* _AVAILABLE DATA_
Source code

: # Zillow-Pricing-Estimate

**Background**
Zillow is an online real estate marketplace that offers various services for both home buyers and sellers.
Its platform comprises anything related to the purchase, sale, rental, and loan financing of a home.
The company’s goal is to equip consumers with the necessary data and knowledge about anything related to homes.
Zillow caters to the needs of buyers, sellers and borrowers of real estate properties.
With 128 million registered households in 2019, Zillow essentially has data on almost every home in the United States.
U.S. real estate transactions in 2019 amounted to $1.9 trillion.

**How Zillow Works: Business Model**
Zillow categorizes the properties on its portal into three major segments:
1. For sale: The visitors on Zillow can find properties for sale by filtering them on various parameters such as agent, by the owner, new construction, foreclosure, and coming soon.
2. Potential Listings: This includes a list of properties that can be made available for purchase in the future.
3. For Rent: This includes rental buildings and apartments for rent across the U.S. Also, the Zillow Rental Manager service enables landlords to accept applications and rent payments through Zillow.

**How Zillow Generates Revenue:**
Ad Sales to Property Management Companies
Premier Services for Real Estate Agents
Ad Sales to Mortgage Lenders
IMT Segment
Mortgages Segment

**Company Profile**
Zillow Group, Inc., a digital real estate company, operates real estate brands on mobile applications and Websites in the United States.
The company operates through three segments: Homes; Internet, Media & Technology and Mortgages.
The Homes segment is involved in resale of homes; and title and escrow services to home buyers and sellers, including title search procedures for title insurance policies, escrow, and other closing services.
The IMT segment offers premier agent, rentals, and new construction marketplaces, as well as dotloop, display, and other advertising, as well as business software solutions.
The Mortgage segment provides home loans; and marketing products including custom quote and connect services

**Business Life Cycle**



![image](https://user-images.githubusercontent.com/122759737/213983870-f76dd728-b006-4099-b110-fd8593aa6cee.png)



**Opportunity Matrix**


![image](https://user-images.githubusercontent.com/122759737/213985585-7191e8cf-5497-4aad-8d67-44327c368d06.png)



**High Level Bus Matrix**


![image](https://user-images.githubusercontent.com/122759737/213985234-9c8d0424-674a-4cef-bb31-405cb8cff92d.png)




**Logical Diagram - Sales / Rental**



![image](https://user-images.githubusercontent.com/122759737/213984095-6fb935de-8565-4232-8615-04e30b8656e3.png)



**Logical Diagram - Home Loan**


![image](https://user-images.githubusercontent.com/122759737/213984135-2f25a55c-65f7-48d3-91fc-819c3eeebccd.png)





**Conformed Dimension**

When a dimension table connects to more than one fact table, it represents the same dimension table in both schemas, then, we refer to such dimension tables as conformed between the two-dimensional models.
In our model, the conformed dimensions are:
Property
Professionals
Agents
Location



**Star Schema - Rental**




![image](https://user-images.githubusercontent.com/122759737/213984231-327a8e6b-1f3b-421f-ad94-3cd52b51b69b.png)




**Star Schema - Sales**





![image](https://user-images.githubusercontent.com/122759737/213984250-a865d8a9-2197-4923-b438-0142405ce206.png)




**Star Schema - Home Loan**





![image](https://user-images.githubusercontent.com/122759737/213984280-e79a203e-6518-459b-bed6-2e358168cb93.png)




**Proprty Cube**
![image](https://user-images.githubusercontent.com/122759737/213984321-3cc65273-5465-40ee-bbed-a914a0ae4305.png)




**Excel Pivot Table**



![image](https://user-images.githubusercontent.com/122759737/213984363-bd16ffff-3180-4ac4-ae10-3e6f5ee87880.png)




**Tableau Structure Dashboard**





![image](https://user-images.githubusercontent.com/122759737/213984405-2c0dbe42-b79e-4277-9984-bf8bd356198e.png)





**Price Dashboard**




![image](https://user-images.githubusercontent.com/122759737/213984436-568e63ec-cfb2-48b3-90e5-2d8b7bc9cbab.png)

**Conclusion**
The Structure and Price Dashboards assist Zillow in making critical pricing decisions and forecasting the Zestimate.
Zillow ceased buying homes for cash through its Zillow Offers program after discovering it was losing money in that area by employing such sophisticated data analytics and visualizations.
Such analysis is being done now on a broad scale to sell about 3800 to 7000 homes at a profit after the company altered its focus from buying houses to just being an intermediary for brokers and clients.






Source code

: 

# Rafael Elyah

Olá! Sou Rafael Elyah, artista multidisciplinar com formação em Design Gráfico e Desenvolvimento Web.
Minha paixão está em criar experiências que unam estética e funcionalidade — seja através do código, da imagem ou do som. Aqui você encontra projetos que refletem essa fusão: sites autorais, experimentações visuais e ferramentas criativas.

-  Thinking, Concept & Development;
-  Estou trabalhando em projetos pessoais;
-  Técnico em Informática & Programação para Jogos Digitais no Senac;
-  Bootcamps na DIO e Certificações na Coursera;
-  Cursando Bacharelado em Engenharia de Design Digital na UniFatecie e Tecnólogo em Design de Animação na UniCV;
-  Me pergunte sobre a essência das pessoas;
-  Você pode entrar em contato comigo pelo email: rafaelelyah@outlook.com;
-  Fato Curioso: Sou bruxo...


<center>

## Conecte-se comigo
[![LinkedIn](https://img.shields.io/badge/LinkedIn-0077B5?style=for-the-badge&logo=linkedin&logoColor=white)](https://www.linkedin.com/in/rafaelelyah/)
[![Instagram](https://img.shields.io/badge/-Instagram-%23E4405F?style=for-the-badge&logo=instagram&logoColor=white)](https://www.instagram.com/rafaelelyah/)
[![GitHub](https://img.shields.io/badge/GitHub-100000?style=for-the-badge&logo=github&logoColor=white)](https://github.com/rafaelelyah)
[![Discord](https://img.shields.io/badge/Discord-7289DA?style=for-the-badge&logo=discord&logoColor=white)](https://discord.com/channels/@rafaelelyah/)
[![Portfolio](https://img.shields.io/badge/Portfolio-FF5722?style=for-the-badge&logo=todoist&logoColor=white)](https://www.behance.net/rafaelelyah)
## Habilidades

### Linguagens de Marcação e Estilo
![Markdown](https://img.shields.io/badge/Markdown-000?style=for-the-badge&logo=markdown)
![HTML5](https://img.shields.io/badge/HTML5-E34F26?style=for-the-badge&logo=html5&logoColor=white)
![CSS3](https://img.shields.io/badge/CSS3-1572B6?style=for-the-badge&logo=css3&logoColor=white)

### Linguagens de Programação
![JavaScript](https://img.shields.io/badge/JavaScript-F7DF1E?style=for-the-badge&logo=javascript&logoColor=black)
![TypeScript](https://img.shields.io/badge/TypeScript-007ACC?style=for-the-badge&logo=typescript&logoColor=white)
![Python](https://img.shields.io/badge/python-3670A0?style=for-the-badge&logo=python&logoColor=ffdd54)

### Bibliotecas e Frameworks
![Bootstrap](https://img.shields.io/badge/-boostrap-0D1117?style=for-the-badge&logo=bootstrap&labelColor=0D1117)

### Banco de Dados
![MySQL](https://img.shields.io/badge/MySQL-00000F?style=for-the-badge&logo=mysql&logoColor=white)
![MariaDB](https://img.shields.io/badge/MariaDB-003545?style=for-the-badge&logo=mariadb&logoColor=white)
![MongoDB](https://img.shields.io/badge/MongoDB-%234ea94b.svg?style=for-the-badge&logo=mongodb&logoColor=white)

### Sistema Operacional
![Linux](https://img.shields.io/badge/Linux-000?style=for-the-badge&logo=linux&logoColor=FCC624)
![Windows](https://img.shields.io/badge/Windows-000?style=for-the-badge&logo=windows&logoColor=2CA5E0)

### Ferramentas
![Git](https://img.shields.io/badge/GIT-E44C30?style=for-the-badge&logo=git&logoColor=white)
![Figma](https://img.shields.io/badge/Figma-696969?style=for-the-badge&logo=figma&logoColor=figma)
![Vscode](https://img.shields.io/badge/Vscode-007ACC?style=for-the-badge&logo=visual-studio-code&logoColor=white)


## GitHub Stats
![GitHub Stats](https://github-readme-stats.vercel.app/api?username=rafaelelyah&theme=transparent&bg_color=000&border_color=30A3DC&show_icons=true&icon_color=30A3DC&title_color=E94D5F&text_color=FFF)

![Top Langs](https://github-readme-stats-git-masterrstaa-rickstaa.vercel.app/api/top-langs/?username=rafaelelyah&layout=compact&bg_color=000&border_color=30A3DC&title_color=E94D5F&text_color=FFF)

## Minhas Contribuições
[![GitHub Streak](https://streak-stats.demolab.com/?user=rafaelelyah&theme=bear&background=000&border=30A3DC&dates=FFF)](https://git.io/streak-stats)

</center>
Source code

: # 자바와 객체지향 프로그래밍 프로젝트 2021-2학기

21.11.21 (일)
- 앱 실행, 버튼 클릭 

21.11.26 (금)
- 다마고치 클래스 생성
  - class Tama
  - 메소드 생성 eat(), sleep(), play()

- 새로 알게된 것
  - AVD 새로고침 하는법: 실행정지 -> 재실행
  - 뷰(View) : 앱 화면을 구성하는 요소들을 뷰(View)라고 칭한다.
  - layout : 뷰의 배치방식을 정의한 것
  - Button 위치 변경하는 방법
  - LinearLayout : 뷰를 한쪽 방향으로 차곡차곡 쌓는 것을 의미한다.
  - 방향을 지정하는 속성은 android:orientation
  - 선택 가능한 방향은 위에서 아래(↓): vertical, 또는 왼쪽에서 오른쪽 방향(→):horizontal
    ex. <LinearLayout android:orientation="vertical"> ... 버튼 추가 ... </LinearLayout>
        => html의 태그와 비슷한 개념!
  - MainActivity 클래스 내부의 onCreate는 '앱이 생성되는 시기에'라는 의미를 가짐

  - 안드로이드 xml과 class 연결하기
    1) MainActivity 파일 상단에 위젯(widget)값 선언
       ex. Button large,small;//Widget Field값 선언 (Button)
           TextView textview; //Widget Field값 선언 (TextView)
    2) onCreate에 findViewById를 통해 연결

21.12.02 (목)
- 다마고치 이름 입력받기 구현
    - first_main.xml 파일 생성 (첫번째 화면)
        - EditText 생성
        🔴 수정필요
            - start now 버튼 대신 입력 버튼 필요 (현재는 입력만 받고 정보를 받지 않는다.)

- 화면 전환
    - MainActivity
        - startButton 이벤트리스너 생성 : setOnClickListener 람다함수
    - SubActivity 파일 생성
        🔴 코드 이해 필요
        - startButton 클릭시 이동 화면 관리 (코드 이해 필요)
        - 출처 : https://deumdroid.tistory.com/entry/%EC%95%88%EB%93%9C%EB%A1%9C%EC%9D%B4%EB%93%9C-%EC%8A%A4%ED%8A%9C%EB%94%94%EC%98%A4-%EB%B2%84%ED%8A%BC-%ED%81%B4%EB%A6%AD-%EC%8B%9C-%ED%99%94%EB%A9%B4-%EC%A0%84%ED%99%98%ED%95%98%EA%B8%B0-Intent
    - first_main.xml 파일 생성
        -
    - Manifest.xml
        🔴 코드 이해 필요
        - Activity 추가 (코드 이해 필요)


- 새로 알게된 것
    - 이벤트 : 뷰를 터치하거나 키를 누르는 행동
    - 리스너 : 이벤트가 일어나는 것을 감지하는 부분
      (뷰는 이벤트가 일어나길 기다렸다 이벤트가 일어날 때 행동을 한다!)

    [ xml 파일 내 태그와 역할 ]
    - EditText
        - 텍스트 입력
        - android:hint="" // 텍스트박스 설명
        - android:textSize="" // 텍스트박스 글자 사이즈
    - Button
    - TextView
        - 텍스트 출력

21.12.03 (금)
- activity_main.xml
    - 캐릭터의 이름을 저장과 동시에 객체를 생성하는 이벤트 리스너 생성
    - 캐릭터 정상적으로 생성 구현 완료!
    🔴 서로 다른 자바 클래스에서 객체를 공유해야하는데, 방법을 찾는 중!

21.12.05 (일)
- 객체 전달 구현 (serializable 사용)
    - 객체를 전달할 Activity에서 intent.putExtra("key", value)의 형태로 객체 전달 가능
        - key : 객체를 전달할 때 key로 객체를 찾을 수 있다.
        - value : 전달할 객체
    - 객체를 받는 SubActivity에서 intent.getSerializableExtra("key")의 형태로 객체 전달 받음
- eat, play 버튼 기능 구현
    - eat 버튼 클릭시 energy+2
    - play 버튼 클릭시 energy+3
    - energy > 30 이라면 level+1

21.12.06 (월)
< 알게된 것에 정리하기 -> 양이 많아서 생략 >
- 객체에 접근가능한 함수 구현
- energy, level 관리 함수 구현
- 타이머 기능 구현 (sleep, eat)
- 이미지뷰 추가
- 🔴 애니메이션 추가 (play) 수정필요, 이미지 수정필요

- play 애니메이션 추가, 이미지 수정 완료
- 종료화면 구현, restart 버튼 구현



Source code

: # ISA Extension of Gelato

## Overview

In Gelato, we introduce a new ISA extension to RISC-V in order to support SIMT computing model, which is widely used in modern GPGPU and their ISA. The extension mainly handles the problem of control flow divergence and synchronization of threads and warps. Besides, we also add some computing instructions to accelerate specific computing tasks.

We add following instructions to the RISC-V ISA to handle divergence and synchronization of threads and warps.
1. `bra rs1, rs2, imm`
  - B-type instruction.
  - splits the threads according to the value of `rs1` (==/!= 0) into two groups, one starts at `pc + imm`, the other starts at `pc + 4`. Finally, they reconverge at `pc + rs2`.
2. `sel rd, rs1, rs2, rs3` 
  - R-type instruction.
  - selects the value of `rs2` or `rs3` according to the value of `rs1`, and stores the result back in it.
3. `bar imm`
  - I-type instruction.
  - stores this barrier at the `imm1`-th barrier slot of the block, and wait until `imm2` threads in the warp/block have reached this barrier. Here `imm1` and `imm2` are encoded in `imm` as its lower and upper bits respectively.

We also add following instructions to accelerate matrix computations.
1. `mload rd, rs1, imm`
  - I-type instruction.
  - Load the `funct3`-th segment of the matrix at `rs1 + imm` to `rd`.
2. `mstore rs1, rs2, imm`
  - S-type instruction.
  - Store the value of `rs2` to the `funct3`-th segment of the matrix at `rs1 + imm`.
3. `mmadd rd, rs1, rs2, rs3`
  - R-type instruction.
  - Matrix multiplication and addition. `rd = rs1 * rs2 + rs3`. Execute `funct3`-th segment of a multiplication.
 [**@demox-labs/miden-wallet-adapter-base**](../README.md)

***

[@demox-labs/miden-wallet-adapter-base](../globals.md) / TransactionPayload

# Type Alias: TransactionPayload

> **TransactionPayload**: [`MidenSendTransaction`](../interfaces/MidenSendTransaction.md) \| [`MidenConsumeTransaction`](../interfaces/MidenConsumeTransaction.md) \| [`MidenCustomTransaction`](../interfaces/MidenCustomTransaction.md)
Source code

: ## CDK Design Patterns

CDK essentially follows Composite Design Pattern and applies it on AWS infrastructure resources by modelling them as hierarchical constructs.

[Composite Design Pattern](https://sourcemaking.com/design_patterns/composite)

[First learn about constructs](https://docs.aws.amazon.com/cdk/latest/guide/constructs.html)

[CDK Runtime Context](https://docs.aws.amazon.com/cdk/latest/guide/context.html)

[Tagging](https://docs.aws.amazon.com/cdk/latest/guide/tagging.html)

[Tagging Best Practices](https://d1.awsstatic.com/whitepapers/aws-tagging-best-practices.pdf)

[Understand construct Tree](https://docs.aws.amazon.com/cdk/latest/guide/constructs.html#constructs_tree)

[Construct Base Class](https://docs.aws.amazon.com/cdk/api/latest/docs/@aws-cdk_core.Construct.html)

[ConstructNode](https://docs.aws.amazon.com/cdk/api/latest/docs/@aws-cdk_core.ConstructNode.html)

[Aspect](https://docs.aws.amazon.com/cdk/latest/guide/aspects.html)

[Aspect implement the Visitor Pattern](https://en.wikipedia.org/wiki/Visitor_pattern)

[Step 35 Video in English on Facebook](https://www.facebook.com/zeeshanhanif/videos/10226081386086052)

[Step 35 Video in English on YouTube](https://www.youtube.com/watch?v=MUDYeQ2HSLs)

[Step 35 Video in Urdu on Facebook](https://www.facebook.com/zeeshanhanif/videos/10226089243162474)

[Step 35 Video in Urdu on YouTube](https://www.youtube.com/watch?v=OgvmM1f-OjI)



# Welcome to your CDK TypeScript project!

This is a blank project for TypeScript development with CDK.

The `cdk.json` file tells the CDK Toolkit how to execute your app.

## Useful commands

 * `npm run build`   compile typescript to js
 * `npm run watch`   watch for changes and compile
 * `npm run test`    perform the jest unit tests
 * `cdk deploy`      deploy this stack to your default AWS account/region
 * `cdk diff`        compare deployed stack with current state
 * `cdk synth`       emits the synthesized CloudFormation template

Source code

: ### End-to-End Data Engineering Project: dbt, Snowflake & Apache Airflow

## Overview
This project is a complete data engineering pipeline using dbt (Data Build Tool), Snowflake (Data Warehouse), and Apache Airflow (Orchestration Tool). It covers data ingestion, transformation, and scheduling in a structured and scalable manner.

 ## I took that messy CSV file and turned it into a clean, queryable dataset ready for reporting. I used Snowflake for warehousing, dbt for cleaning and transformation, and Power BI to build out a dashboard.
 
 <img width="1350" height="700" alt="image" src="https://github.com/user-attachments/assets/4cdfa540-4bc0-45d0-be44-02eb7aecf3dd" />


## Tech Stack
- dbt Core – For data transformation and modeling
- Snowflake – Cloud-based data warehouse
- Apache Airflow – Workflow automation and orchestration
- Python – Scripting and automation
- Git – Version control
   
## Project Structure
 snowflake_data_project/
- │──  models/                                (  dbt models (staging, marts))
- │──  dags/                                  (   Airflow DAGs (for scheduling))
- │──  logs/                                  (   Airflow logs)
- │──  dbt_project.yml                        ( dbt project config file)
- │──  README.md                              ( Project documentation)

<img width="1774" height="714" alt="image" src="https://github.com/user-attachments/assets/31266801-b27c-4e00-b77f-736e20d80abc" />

* _WHAT IS NEEDED_
Find the lines of the listing above that hold "projetos". Please copy them.

* _EXERCISE SOLUTION_
Minha paixão está em criar experiências que unam estética e funcionalidade — seja através do código, da imagem ou do som. Aqui você encontra projetos que refletem essa fusão: sites autorais, experimentações visuais e ferramentas criativas.
-  Estou trabalhando em projetos pessoais;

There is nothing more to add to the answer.